[Paper Review] DDPM(Denoising Diffusion Probabilistic Models)

4 분 소요

DDPM

Paper: Denoising Diffusion Probabilistic Models ; arxiv

Diffusion Process는 Markov Chain과 Gaussian distribution을 기반으로 image로 부터 noise를 더해가는 과정인 Diffusion process와 이 process를 보고 학습을 통해 noise로 부터 이미지를 생성해내는 denoising process로 이루어져 있다. DDPM 모델은 학습 파라미터들을 부분적으로 상수로 정의함으로써 그 수를 줄여 모델 학습 과정을 단순화하여 Diffusion Model 발전의 시초가 된 모델이다. DDPM 논문의 핵심은 neural network로 표현되는 p 모델이 q를 보고 noise를 걷어내는 과정을 학습하는 것이다.

Diffusion

Diffusion Process (Forward Process)

Forward Process

$ q(X_{1:T}|X_{0}) $ : q는 이미지로부터 noise를 주입하는 과정으로 Markov Chain에 따라 0 step부터 T step까지 $\beta_{t}$를 이용하여 확률분포로 나타내었다. $\beta_{t}$는 Beta scheduling(Cosine Scheduling이 가장 성능이 좋다고 한다)을 이용하여 미리 constant하게 정해놓았기에 Diffusion Process에서는 trainable parameter가 없다. Diffusion Process는 Denoising Process를 진행하는 Network의 본보기로 사용되는 것이다.

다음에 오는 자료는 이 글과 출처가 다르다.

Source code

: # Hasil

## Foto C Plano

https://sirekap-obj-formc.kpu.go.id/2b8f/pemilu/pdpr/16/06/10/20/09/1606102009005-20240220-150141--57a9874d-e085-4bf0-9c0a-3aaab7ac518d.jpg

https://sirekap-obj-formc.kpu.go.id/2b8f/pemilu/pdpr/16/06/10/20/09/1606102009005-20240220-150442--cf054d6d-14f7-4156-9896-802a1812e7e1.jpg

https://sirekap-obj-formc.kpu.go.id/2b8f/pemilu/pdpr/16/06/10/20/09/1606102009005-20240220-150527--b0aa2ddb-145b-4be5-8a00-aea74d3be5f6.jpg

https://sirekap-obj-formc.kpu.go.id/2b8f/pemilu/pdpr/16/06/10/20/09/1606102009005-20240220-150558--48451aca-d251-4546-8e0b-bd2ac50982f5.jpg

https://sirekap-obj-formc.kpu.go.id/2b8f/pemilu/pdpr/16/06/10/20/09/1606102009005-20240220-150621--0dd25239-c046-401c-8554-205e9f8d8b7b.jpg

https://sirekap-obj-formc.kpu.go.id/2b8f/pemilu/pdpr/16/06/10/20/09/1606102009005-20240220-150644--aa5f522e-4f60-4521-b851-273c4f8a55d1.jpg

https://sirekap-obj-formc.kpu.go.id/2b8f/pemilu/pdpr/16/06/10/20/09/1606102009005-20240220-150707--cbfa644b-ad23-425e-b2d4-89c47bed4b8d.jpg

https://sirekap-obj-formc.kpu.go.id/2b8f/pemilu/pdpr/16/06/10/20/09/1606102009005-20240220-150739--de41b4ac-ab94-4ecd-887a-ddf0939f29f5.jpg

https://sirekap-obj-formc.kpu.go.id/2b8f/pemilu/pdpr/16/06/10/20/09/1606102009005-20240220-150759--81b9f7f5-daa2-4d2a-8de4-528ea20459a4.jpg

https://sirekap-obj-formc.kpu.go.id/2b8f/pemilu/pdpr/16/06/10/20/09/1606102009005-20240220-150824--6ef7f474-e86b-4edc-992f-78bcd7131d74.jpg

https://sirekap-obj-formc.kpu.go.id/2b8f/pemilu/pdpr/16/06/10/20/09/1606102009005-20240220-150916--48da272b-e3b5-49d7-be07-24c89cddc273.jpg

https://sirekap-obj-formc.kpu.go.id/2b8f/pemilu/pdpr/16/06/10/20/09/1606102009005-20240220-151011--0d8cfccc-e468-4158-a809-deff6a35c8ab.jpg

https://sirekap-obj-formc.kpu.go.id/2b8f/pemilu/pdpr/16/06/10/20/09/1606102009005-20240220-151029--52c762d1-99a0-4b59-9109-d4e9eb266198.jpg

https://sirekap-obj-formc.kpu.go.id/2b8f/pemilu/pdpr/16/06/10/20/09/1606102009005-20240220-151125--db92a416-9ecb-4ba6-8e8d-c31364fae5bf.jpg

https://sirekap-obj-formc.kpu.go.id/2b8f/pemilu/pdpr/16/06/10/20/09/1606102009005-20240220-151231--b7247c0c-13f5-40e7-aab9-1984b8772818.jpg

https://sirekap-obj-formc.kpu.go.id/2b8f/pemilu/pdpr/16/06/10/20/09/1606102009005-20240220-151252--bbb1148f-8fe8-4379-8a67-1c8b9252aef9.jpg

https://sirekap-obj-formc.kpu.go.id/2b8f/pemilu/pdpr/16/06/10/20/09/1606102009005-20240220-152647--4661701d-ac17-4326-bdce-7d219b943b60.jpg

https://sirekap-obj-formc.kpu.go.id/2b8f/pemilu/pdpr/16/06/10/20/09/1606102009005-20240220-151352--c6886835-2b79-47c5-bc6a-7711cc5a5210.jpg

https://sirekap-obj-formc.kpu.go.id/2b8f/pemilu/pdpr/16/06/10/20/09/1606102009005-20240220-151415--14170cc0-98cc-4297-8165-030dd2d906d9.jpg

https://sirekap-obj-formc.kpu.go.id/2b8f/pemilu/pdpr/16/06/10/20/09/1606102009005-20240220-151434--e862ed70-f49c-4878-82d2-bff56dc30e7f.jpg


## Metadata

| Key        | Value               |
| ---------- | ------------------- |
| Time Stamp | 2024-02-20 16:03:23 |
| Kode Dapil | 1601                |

$ q(X_{t}|X_{t-1}) $ : $X_{t-1}$의 mean $ \mu_{t-1} $, std $ \sigma_{t-1} $ 을 알고 있을 때 $X_{t}$에 대한 확률분포이다. $X_{t-1}$은 Gaussian 분포를 띠기에, $X_{t-1}$를 나타내기 위해서는 $ \mu_{t-1} $, $ \sigma_{t-1} $를 알면된다.
$X_{t-1}$의 mean $ \mu_{t-1} $, std $ \sigma_{t-1} $ 을 알고 있을 때 $X_{t}$의 mean과 std는 다음과 같다.

$ \mu_{t} $ = $\sqrt{1-\beta_{t}} X_{t-1}$, $ \sigma_{t} $ = $ \beta_{t}$

$X_{t}$는 $ \mu_{t} $와 $ \sigma_{t} $로 표현되는 Gaussian 분포에서 샘플링한 결과이지만 Backpropagation을 위해 VAE(Various Autoencoder)에서 사용된 기법인 Reparameterization Trick
($X_{t}$ = $ \mu_{t-1} $ + $ \sigma_{t-1}$$\epsilon$ )을 이용하면 다음과 같이 나타낼 수 있다.

$X_{t}$ = $\sqrt{1-\beta_{t}} X_{t-1}$ + $ \sqrt{\beta_{t}}$$\epsilon$

=> Diffusion process를 보고 어떻게 Denoising network p가 denoising process가 되게 학습시킬 수 있을까? 이것이 DDPM의 핵심이다!

Denoising Process (Reverse Process)

Denoising process

Denoising Process의 과정은 $p_{\theta}(X_{t-1}|X_{t})$로 나타낼 수 있다. Denoising network p는 Forward Process q를 통해 학습하는데 상식적으로는 $q(X_{t-1}|X_{t})$를 학습한다고 판단할 수 있다. 하지만 $q(X_{t}|X_{t-1})$을 통해 $q(X_{t-1}|X_{t})$을 알수는 없다. 그렇다면 Denoising Network는 어떤 방식으로 학습을 진행해야 할까?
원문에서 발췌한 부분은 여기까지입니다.